I step in and out of the shower, toss on my clothes, make my bed and jump in the car. I head up Sea Bright to the bridge that'll take me across the Shrewsbury River to Rumson. (For those of you unfamiliar with the Jersey shore, Sea Bright is a town built on this thin strand of sand that God placed between the ocean and Rumson in order to protect the houses of the rich folks who live in the latter from hurricanes and floods.)

I get to the bridge. There's this traffic light there that, no matter when you arrive, is always red. Not only that, but it stays red as long as there are no cars approaching its green counterparts. The New Jersey traffic engineers excel in this unique skill: long cycle traffic signals where the only cars anywhere near an intersection are the ones that are stopped.

So I get to the bridge and there's a bunch of guys working on the road. Strike that. I get to the bridge and there's a bunch of guys dressed as though they might be gonna work on the road. Mainly they're sitting by the side of the road drinking coffee. The light is flashing red and there are orange cones flung across the entrance to the bridge.

I begin to compute alternate routes to the bagel shop when, to my wonder and amazement, one of the might-be road workers leaps to his feet, runs to the center of the road, pulls away a couple of cones and waves me through. Just like that.

I turn left onto the bridge and wave as I pass. He waves back, smiling.

I look around just to make sure I'm in New Jersey and then this word pops into my head: craft.

Craft may be one of my favorite concepts. Traditionally speaking, craft is an occupation or trade requiring manual dexterity or artistic skill. However, occupation and trade are byproducts of craft, not craft itself and for sure there are plenty of people in occupations and trade who have no craft.

Craft cured me of carpal-tunnel and tendonitis.

I depend pretty heavily on manual dexterity and fine-motor skills. For years, the pain in my right hand and elbow was so significant that it would wake me up at night. One day, I decided to do everything left handed for a month. I began writing with my left hand. I dragged and dropped with my left hand. I gestured with my left hand.

Over the month my left hand went from apprentice, to journeyman to master craftsman. The skills were all new and I reveled in them. I had two completely different work personalities: right and left. When I wrote with my right hand, I was all about getting things done. My hand and arm would tense. My neck and shoulders would shortly follow suit. The blood flow would become constricted. The temperature of my joints would drop.

However, when I wrote with my left hand, I was like a kid who'd just learned to carve turns on a snowboard or just received his driver's license. It was all about the motion, the flow with no thought of the destination. Everything was loose and easy.

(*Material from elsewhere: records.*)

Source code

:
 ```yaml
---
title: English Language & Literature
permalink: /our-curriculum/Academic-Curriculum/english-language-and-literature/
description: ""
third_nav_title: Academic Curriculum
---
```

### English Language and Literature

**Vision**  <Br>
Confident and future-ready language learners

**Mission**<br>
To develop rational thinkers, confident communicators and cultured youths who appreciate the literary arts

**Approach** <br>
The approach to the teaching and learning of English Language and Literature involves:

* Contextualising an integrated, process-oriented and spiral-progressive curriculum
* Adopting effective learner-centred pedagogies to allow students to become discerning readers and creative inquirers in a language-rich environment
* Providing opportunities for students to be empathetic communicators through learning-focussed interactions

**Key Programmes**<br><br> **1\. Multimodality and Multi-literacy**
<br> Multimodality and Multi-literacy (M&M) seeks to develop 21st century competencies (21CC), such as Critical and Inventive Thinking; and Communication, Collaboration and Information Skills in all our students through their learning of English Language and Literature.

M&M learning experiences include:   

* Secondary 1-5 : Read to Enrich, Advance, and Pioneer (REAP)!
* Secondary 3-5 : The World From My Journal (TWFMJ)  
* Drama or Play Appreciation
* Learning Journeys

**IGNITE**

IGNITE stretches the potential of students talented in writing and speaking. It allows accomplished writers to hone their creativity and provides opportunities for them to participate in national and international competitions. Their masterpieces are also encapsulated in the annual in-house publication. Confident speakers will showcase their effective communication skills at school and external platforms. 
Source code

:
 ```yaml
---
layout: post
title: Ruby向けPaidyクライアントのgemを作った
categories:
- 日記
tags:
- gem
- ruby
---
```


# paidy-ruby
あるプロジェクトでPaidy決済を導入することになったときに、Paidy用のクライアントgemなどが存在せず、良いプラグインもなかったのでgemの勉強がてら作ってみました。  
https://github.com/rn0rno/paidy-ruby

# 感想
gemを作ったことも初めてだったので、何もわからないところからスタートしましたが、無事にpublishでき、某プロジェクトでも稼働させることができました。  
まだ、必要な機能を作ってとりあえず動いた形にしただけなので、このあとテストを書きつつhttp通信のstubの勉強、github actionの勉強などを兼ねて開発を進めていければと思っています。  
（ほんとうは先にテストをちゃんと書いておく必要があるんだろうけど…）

One day, I decided to emulate my left hand with my right. Taking two pens, my hands paralleled each other, my right hand following the left in mirror image. As I did so, my righthand relearned craft. The experience was completely different: no carpal tunnel, no tendonitis.

It's craft that allowed me to spend eight hours a day with a metronome playing scales. It's craft that engages me so deeply in software that I forget to pee. It's craft that's gonna help me write this novel.